DATA SHOWN:

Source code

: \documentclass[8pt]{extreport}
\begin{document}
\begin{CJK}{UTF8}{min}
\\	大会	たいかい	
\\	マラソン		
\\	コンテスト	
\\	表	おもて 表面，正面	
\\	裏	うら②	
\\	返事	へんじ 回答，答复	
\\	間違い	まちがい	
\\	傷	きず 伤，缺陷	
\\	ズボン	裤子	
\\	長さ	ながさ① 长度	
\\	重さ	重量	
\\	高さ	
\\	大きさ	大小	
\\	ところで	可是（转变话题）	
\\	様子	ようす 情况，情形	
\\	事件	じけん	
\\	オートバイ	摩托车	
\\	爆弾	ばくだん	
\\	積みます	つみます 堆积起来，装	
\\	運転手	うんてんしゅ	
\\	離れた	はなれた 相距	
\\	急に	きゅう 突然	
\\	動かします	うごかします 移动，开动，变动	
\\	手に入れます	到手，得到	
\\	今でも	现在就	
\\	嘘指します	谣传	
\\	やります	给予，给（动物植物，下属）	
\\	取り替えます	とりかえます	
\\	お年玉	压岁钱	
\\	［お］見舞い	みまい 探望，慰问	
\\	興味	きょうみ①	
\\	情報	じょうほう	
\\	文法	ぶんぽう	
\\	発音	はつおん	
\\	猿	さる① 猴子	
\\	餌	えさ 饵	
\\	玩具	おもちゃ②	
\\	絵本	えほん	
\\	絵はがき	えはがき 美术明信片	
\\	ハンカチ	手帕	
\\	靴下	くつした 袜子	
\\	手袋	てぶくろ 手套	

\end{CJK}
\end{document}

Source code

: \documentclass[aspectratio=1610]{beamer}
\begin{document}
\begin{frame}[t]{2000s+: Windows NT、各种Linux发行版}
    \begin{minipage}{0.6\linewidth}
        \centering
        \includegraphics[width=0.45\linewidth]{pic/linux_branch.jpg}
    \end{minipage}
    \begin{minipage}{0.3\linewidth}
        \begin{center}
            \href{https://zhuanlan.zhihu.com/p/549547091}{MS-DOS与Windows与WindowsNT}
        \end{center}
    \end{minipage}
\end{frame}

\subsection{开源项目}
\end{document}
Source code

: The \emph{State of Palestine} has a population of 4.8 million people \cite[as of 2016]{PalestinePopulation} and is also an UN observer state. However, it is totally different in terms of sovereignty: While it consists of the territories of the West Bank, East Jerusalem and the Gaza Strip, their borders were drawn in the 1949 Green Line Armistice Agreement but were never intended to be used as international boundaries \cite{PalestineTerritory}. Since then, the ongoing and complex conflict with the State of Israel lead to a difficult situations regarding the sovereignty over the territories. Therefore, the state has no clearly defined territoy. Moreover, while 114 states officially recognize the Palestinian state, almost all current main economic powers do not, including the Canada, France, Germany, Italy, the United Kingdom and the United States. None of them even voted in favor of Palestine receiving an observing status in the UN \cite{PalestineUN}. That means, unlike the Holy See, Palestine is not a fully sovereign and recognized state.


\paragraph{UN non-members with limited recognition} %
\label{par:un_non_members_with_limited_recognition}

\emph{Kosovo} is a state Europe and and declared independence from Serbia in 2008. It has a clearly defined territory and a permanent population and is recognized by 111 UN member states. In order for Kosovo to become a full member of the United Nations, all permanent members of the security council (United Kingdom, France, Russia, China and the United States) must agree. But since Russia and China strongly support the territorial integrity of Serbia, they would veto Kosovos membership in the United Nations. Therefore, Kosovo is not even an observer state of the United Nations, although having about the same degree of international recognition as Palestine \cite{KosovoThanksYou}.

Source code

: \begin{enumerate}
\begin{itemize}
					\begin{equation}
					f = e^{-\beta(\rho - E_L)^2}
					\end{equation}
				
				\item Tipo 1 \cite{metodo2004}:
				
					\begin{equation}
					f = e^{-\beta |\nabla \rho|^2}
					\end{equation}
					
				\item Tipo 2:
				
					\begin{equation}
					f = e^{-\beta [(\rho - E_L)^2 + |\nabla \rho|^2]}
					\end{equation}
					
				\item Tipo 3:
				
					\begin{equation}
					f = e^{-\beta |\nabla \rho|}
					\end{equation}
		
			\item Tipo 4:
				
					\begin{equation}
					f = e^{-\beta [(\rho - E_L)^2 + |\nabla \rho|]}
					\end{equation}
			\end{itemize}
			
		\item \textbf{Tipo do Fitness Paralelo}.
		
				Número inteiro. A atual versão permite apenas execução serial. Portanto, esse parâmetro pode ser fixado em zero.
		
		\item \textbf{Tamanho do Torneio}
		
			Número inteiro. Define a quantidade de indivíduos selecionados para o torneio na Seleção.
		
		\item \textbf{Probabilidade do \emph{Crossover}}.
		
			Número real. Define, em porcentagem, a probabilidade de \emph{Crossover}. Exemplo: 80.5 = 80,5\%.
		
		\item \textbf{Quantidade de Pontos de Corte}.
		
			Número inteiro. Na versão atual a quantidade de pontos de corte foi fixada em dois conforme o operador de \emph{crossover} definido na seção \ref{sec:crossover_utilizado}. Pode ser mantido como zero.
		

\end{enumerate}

EXERCISE AIM:
What is the number of lines in the material above that include "beta"? Answer with the number only.

ANSWER SECTION:
5